### Exercise objective:
Please transcribe the data that follows exactly as given, leaving out every picture.

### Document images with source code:
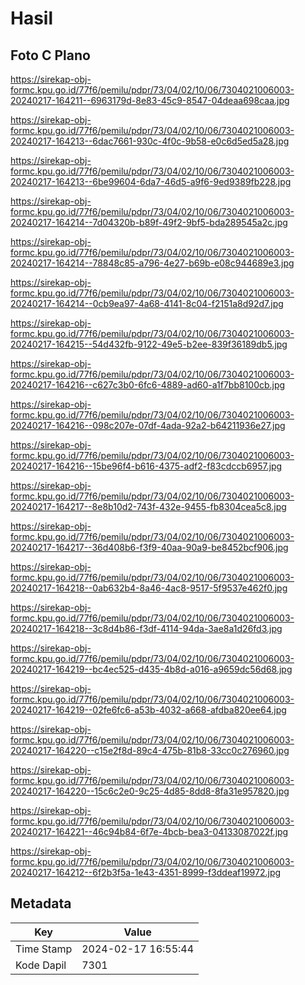 # Hasil

## Foto C Plano

https://sirekap-obj-formc.kpu.go.id/77f6/pemilu/pdpr/73/04/02/10/06/7304021006003-20240217-164211--6963179d-8e83-45c9-8547-04deaa698caa.jpg

https://sirekap-obj-formc.kpu.go.id/77f6/pemilu/pdpr/73/04/02/10/06/7304021006003-20240217-164213--6dac7661-930c-4f0c-9b58-e0c6d5ed5a28.jpg

https://sirekap-obj-formc.kpu.go.id/77f6/pemilu/pdpr/73/04/02/10/06/7304021006003-20240217-164213--6be99604-6da7-46d5-a9f6-9ed9389fb228.jpg

https://sirekap-obj-formc.kpu.go.id/77f6/pemilu/pdpr/73/04/02/10/06/7304021006003-20240217-164214--7d04320b-b89f-49f2-9bf5-bda289545a2c.jpg

https://sirekap-obj-formc.kpu.go.id/77f6/pemilu/pdpr/73/04/02/10/06/7304021006003-20240217-164214--78848c85-a796-4e27-b69b-e08c944689e3.jpg

https://sirekap-obj-formc.kpu.go.id/77f6/pemilu/pdpr/73/04/02/10/06/7304021006003-20240217-164214--0cb9ea97-4a68-4141-8c04-f2151a8d92d7.jpg

https://sirekap-obj-formc.kpu.go.id/77f6/pemilu/pdpr/73/04/02/10/06/7304021006003-20240217-164215--54d432fb-9122-49e5-b2ee-839f36189db5.jpg

https://sirekap-obj-formc.kpu.go.id/77f6/pemilu/pdpr/73/04/02/10/06/7304021006003-20240217-164216--c627c3b0-6fc6-4889-ad60-a1f7bb8100cb.jpg

https://sirekap-obj-formc.kpu.go.id/77f6/pemilu/pdpr/73/04/02/10/06/7304021006003-20240217-164216--098c207e-07df-4ada-92a2-b64211936e27.jpg

https://sirekap-obj-formc.kpu.go.id/77f6/pemilu/pdpr/73/04/02/10/06/7304021006003-20240217-164216--15be96f4-b616-4375-adf2-f83cdccb6957.jpg

https://sirekap-obj-formc.kpu.go.id/77f6/pemilu/pdpr/73/04/02/10/06/7304021006003-20240217-164217--8e8b10d2-743f-432e-9455-fb8304cea5c8.jpg

https://sirekap-obj-formc.kpu.go.id/77f6/pemilu/pdpr/73/04/02/10/06/7304021006003-20240217-164217--36d408b6-f3f9-40aa-90a9-be8452bcf906.jpg

https://sirekap-obj-formc.kpu.go.id/77f6/pemilu/pdpr/73/04/02/10/06/7304021006003-20240217-164218--0ab632b4-8a46-4ac8-9517-5f9537e462f0.jpg

https://sirekap-obj-formc.kpu.go.id/77f6/pemilu/pdpr/73/04/02/10/06/7304021006003-20240217-164218--3c8d4b86-f3df-4114-94da-3ae8a1d26fd3.jpg

https://sirekap-obj-formc.kpu.go.id/77f6/pemilu/pdpr/73/04/02/10/06/7304021006003-20240217-164219--bc4ec525-d435-4b8d-a016-a9659dc56d68.jpg

https://sirekap-obj-formc.kpu.go.id/77f6/pemilu/pdpr/73/04/02/10/06/7304021006003-20240217-164219--02fe6fc6-a53b-4032-a668-afdba820ee64.jpg

https://sirekap-obj-formc.kpu.go.id/77f6/pemilu/pdpr/73/04/02/10/06/7304021006003-20240217-164220--c15e2f8d-89c4-475b-81b8-33cc0c276960.jpg

https://sirekap-obj-formc.kpu.go.id/77f6/pemilu/pdpr/73/04/02/10/06/7304021006003-20240217-164220--15c6c2e0-9c25-4d85-8dd8-8fa31e957820.jpg

https://sirekap-obj-formc.kpu.go.id/77f6/pemilu/pdpr/73/04/02/10/06/7304021006003-20240217-164221--46c94b84-6f7e-4bcb-bea3-04133087022f.jpg

https://sirekap-obj-formc.kpu.go.id/77f6/pemilu/pdpr/73/04/02/10/06/7304021006003-20240217-164212--6f2b3f5a-1e43-4351-8999-f3ddeaf19972.jpg


## Metadata

| Key        | Value               |
| ---------- | ------------------- |
| Time Stamp | 2024-02-17 16:55:44 |
| Kode Dapil | 7301                |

### Solved problem:
 # Hasil

## Foto C Plano

https://sirekap-obj-formc.kpu.go.id/77f6/pemilu/pdpr/73/04/02/10/06/7304021006003-20240217-164211--6963179d-8e83-45c9-8547-04deaa698caa.jpg

https://sirekap-obj-formc.kpu.go.id/77f6/pemilu/pdpr/73/04/02/10/06/7304021006003-20240217-164213--6dac7661-930c-4f0c-9b58-e0c6d5ed5a28.jpg

https://sirekap-obj-formc.kpu.go.id/77f6/pemilu/pdpr/73/04/02/10/06/7304021006003-20240217-164213--6be99604-6da7-46d5-a9f6-9ed9389fb228.jpg

https://sirekap-obj-formc.kpu.go.id/77f6/pemilu/pdpr/73/04/02/10/06/7304021006003-20240217-164214--7d04320b-b89f-49f2-9bf5-bda289545a2c.jpg

https://sirekap-obj-formc.kpu.go.id/77f6/pemilu/pdpr/73/04/02/10/06/7304021006003-20240217-164214--78848c85-a796-4e27-b69b-e08c944689e3.jpg

https://sirekap-obj-formc.kpu.go.id/77f6/pemilu/pdpr/73/04/02/10/06/7304021006003-20240217-164214--0cb9ea97-4a68-4141-8c04-f2151a8d92d7.jpg

https://sirekap-obj-formc.kpu.go.id/77f6/pemilu/pdpr/73/04/02/10/06/7304021006003-20240217-164215--54d432fb-9122-49e5-b2ee-839f36189db5.jpg

https://sirekap-obj-formc.kpu.go.id/77f6/pemilu/pdpr/73/04/02/10/06/7304021006003-20240217-164216--c627c3b0-6fc6-4889-ad60-a1f7bb8100cb.jpg

https://sirekap-obj-formc.kpu.go.id/77f6/pemilu/pdpr/73/04/02/10/06/7304021006003-20240217-164216--098c207e-07df-4ada-92a2-b64211936e27.jpg

https://sirekap-obj-formc.kpu.go.id/77f6/pemilu/pdpr/73/04/02/10/06/7304021006003-20240217-164216--15be96f4-b616-4375-adf2-f83cdccb6957.jpg

https://sirekap-obj-formc.kpu.go.id/77f6/pemilu/pdpr/73/04/02/10/06/7304021006003-20240217-164217--8e8b10d2-743f-432e-9455-fb8304cea5c8.jpg

https://sirekap-obj-formc.kpu.go.id/77f6/pemilu/pdpr/73/04/02/10/06/7304021006003-20240217-164217--36d408b6-f3f9-40aa-90a9-be8452bcf906.jpg

https://sirekap-obj-formc.kpu.go.id/77f6/pemilu/pdpr/73/04/02/10/06/7304021006003-20240217-164218--0ab632b4-8a46-4ac8-9517-5f9537e462f0.jpg

https://sirekap-obj-formc.kpu.go.id/77f6/pemilu/pdpr/73/04/02/10/06/7304021006003-20240217-164218--3c8d4b86-f3df-4114-94da-3ae8a1d26fd3.jpg

https://sirekap-obj-formc.kpu.go.id/77f6/pemilu/pdpr/73/04/02/10/06/7304021006003-20240217-164219--bc4ec525-d435-4b8d-a016-a9659dc56d68.jpg

https://sirekap-obj-formc.kpu.go.id/77f6/pemilu/pdpr/73/04/02/10/06/7304021006003-20240217-164219--02fe6fc6-a53b-4032-a668-afdba820ee64.jpg

https://sirekap-obj-formc.kpu.go.id/77f6/pemilu/pdpr/73/04/02/10/06/7304021006003-20240217-164220--c15e2f8d-89c4-475b-81b8-33cc0c276960.jpg

https://sirekap-obj-formc.kpu.go.id/77f6/pemilu/pdpr/73/04/02/10/06/7304021006003-20240217-164220--15c6c2e0-9c25-4d85-8dd8-8fa31e957820.jpg

https://sirekap-obj-formc.kpu.go.id/77f6/pemilu/pdpr/73/04/02/10/06/7304021006003-20240217-164221--46c94b84-6f7e-4bcb-bea3-04133087022f.jpg

https://sirekap-obj-formc.kpu.go.id/77f6/pemilu/pdpr/73/04/02/10/06/7304021006003-20240217-164212--6f2b3f5a-1e43-4351-8999-f3ddeaf19972.jpg


## Metadata

| Key        | Value               |
| ---------- | ------------------- |
| Time Stamp | 2024-02-17 16:55:44 |
| Kode Dapil | 7301                |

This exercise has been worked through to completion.